[Start of Attachment]

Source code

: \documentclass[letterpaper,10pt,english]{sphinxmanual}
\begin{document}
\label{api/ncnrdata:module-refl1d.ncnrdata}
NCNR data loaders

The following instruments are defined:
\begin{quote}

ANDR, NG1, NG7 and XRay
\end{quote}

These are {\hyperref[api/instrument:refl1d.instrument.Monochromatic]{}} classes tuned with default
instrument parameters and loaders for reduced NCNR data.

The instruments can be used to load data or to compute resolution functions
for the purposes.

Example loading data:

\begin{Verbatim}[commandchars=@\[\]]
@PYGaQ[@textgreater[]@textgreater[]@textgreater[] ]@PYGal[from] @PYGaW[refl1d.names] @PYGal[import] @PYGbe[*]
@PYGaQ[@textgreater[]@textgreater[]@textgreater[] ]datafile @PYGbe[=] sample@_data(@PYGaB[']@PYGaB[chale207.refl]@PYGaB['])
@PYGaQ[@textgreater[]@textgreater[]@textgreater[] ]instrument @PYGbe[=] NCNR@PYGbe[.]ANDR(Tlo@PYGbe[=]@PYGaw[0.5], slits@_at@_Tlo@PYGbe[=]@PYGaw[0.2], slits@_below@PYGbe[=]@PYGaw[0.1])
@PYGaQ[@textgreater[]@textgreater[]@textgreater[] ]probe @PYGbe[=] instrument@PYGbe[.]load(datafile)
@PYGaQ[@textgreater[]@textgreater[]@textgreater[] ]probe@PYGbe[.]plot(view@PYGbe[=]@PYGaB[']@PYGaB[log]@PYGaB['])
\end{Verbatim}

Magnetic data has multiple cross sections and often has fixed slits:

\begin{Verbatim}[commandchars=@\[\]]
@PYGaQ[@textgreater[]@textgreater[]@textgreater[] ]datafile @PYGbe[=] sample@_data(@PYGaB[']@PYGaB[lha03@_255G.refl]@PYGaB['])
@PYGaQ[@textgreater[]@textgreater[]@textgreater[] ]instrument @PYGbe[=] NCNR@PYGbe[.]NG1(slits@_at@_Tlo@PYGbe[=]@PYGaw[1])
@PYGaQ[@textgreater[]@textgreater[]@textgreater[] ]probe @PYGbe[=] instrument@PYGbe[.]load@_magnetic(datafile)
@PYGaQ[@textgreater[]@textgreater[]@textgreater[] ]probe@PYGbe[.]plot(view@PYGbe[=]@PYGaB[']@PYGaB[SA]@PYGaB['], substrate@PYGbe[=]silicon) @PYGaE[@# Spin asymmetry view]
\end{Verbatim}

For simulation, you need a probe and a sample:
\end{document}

[End of Attachment]

Each record above should be restated word for word.

Source code

: \documentclass[letterpaper,10pt,english]{sphinxmanual}
\begin{document}
\label{api/ncnrdata:module-refl1d.ncnrdata}
NCNR data loaders

The following instruments are defined:
\begin{quote}

ANDR, NG1, NG7 and XRay
\end{quote}

These are {\hyperref[api/instrument:refl1d.instrument.Monochromatic]{}} classes tuned with default
instrument parameters and loaders for reduced NCNR data.

The instruments can be used to load data or to compute resolution functions
for the purposes.

Example loading data:

\begin{Verbatim}[commandchars=@\[\]]
@PYGaQ[@textgreater[]@textgreater[]@textgreater[] ]@PYGal[from] @PYGaW[refl1d.names] @PYGal[import] @PYGbe[*]
@PYGaQ[@textgreater[]@textgreater[]@textgreater[] ]datafile @PYGbe[=] sample@_data(@PYGaB[']@PYGaB[chale207.refl]@PYGaB['])
@PYGaQ[@textgreater[]@textgreater[]@textgreater[] ]instrument @PYGbe[=] NCNR@PYGbe[.]ANDR(Tlo@PYGbe[=]@PYGaw[0.5], slits@_at@_Tlo@PYGbe[=]@PYGaw[0.2], slits@_below@PYGbe[=]@PYGaw[0.1])
@PYGaQ[@textgreater[]@textgreater[]@textgreater[] ]probe @PYGbe[=] instrument@PYGbe[.]load(datafile)
@PYGaQ[@textgreater[]@textgreater[]@textgreater[] ]probe@PYGbe[.]plot(view@PYGbe[=]@PYGaB[']@PYGaB[log]@PYGaB['])
\end{Verbatim}

Magnetic data has multiple cross sections and often has fixed slits:

\begin{Verbatim}[commandchars=@\[\]]
@PYGaQ[@textgreater[]@textgreater[]@textgreater[] ]datafile @PYGbe[=] sample@_data(@PYGaB[']@PYGaB[lha03@_255G.refl]@PYGaB['])
@PYGaQ[@textgreater[]@textgreater[]@textgreater[] ]instrument @PYGbe[=] NCNR@PYGbe[.]NG1(slits@_at@_Tlo@PYGbe[=]@PYGaw[1])
@PYGaQ[@textgreater[]@textgreater[]@textgreater[] ]probe @PYGbe[=] instrument@PYGbe[.]load@_magnetic(datafile)
@PYGaQ[@textgreater[]@textgreater[]@textgreater[] ]probe@PYGbe[.]plot(view@PYGbe[=]@PYGaB[']@PYGaB[SA]@PYGaB['], substrate@PYGbe[=]silicon) @PYGaE[@# Spin asymmetry view]
\end{Verbatim}

For simulation, you need a probe and a sample:
\end{document}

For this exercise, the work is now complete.